== Segment start ==
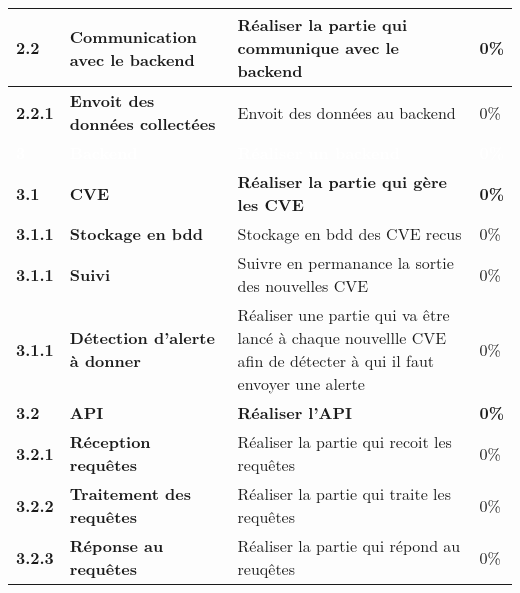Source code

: \begin{supertabular}{|p{1.5cm} p{6cm}|p{5cm}|R{2cm}|}
  \textbf{2.2}  & \textbf{Communication avec le backend} & \textbf{Réaliser la partie qui communique avec le backend} & \textbf{0\%} \\
  \hline

  \hspace{6pt}
  \textbf{2.2.1}  & \textbf{Envoit des données collectées} & Envoit des données au backend & 0\% \\
  \hline


  \textcolor{white}{\textbf{3}}  & \textcolor{white}{\textbf{Backend}} & \textcolor{white}{\textbf{Réaliser un backend}} & \textcolor{white}{\textbf{0\%}} \\
  \hline

  \textbf{3.1}  & \textbf{CVE} & \textbf{Réaliser la partie qui gère les CVE} & \textbf{0\%} \\
  \hline

  \hspace{6pt}
  \textbf{3.1.1}  & \textbf{Stockage en bdd} & Stockage en bdd des CVE recus & 0\% \\
  \hline

  \hspace{6pt}
  \textbf{3.1.1}  & \textbf{Suivi} & Suivre en permanance la sortie des nouvelles CVE  & 0\% \\
  \hline

  \hspace{6pt}
  \textbf{3.1.1}  & \textbf{Détection d'alerte à donner} & Réaliser une partie qui va être lancé à chaque nouvellle CVE afin de détecter à qui il faut envoyer une alerte & 0\% \\
  \hline


  \textbf{3.2}  & \textbf{API} & \textbf{Réaliser l'API} & \textbf{0\%} \\
  \hline

  \hspace{6pt}
  \textbf{3.2.1}  & \textbf{Réception requêtes} & Réaliser la partie qui recoit les requêtes & 0\% \\
  \hline

  \hspace{6pt}
  \textbf{3.2.2}  & \textbf{Traitement des requêtes} & Réaliser la partie qui traite les requêtes  & 0\% \\
  \hline

  \hspace{6pt}
  \textbf{3.2.3}  & \textbf{Réponse au requêtes} & Réaliser la partie qui répond au reuqêtes & 0\% \\
  \hline



\end{supertabular}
== Segment end ==
* [What the exercise asks]:
It would help to have the listing above repeated exactly, with all images removed.

* [Your response]:
Source code

: \begin{supertabular}{|p{1.5cm} p{6cm}|p{5cm}|R{2cm}|}
  \textbf{2.2}  & \textbf{Communication avec le backend} & \textbf{Réaliser la partie qui communique avec le backend} & \textbf{0\%} \\
  \hline

  \hspace{6pt}
  \textbf{2.2.1}  & \textbf{Envoit des données collectées} & Envoit des données au backend & 0\% \\
  \hline


  \textcolor{white}{\textbf{3}}  & \textcolor{white}{\textbf{Backend}} & \textcolor{white}{\textbf{Réaliser un backend}} & \textcolor{white}{\textbf{0\%}} \\
  \hline

  \textbf{3.1}  & \textbf{CVE} & \textbf{Réaliser la partie qui gère les CVE} & \textbf{0\%} \\
  \hline

  \hspace{6pt}
  \textbf{3.1.1}  & \textbf{Stockage en bdd} & Stockage en bdd des CVE recus & 0\% \\
  \hline

  \hspace{6pt}
  \textbf{3.1.1}  & \textbf{Suivi} & Suivre en permanance la sortie des nouvelles CVE  & 0\% \\
  \hline

  \hspace{6pt}
  \textbf{3.1.1}  & \textbf{Détection d'alerte à donner} & Réaliser une partie qui va être lancé à chaque nouvellle CVE afin de détecter à qui il faut envoyer une alerte & 0\% \\
  \hline


  \textbf{3.2}  & \textbf{API} & \textbf{Réaliser l'API} & \textbf{0\%} \\
  \hline

  \hspace{6pt}
  \textbf{3.2.1}  & \textbf{Réception requêtes} & Réaliser la partie qui recoit les requêtes & 0\% \\
  \hline

  \hspace{6pt}
  \textbf{3.2.2}  & \textbf{Traitement des requêtes} & Réaliser la partie qui traite les requêtes  & 0\% \\
  \hline

  \hspace{6pt}
  \textbf{3.2.3}  & \textbf{Réponse au requêtes} & Réaliser la partie qui répond au reuqêtes & 0\% \\
  \hline



\end{supertabular}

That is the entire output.